Verify Cluster Health

bash
# Check node status
kubectl get nodes -o wide

# Verify all system pods are running
kubectl get pods -A

# Check cluster info
kubectl cluster-info

# Remove completed pods
kubectl delete pod -n kube-system --field-selector=status.phase=Succeeded

Cilium Configuration

Custom Cilium Values

RKE2 allows customization of Cilium via HelmChartConfig.
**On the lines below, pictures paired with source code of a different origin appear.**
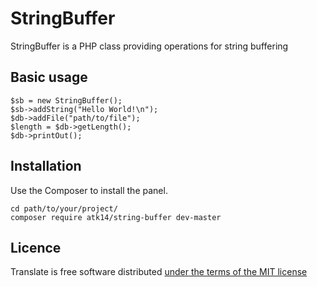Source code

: StringBuffer
============

StringBuffer is a PHP class providing operations for string buffering

Basic usage
-----------

    $sb = new StringBuffer();
    $sb->addString("Hello World!\n");
    $db->addFile("path/to/file");
    $length = $db->getLength();
    $db->printOut();

Installation
------------

Use the Composer to install the panel.

    cd path/to/your/project/
    composer require atk14/string-buffer dev-master

Licence
-------

Translate is free software distributed [under the terms of the MIT license](http://www.opensource.org/licenses/mit-license)

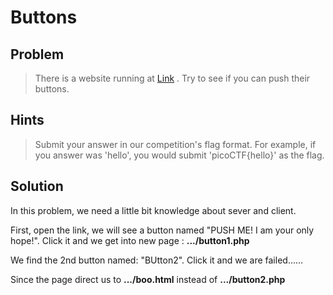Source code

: # Buttons

## Problem

>There is a website running at [Link](http://2018shell.picoctf.com:18342) . Try to see if you can push their buttons.

## Hints

>Submit your answer in our competition's flag format. For example, if you answer was 'hello', you would submit 'picoCTF{hello}' as the flag.

## Solution

In this problem, we need a little bit knowledge about sever and client.

First, open the link, we will see a button named "PUSH ME! I am your only hope!". Click it and we get into new page : **.../button1.php**

We find the 2nd button named: "BUtton2". Click it and we are failed...... 

Since the page direct us to **.../boo.html** instead of **.../button2.php**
Create the following configuration:

bash
cat <<EOF | sudo tee /var/lib/rancher/rke2/server/manifests/cilium-config.yaml
apiVersion: helm.cattle.io/v1
kind: HelmChartConfig
metadata:
  name: rke2-cilium
  namespace: kube-system
spec:
  valuesContent: |-
    # Enable eBPF mode and disable kube-proxy
    kubeProxyReplacement: true
    
    # Enable Hubble observability
    hubble:
      enabled: true
      relay:
        enabled: true
      ui:
        enabled: true
    
    # Performance optimizations
    bpf:
      masquerade: true
      hostServices:
        enabled: true
    
    # Security enhancements
    encryption:
      enabled: true
      type: wireguard
EOF

Troubleshooting Common Issues

Service Won't Start

bash
# Check service status
sudo systemctl status rke2-server.service

# View detailed logs
sudo journalctl -u rke2-server.service -f

# Check configuration
sudo rke2 server --config /etc/rancher/rke2/config.yaml --dry-run

Node Join Failures

bash
# Verify token
sudo cat /var/lib/rancher/rke2/server/node-token

# Check network connectivity
curl -k https://lb.edge.example.com:9345/ping

# Verify DNS resolution
nslookup lb.edge.example.com

Certificate Issues

bash
# Regenerate certificates
sudo rm -rf /var/lib/rancher/rke2/server/tls/
sudo systemctl restart rke2-server.service

# Check certificate SANs
openssl x509 -in /var/lib/rancher/rke2/server/tls/server-ca.crt -text -noout

GitOps Integration

Once the cluster is deployed, integrate with your GitOps workflow:

  1. Cluster Secret Creation: Generate Argo CD cluster secrets
  2. Policy Application: Apply security and network policies
  3. Workload Deployment: Deploy applications via GitOps

This deployment approach ensures consistent, secure, and manageable RKE2 clusters that integrate seamlessly with modern platform engineering practices.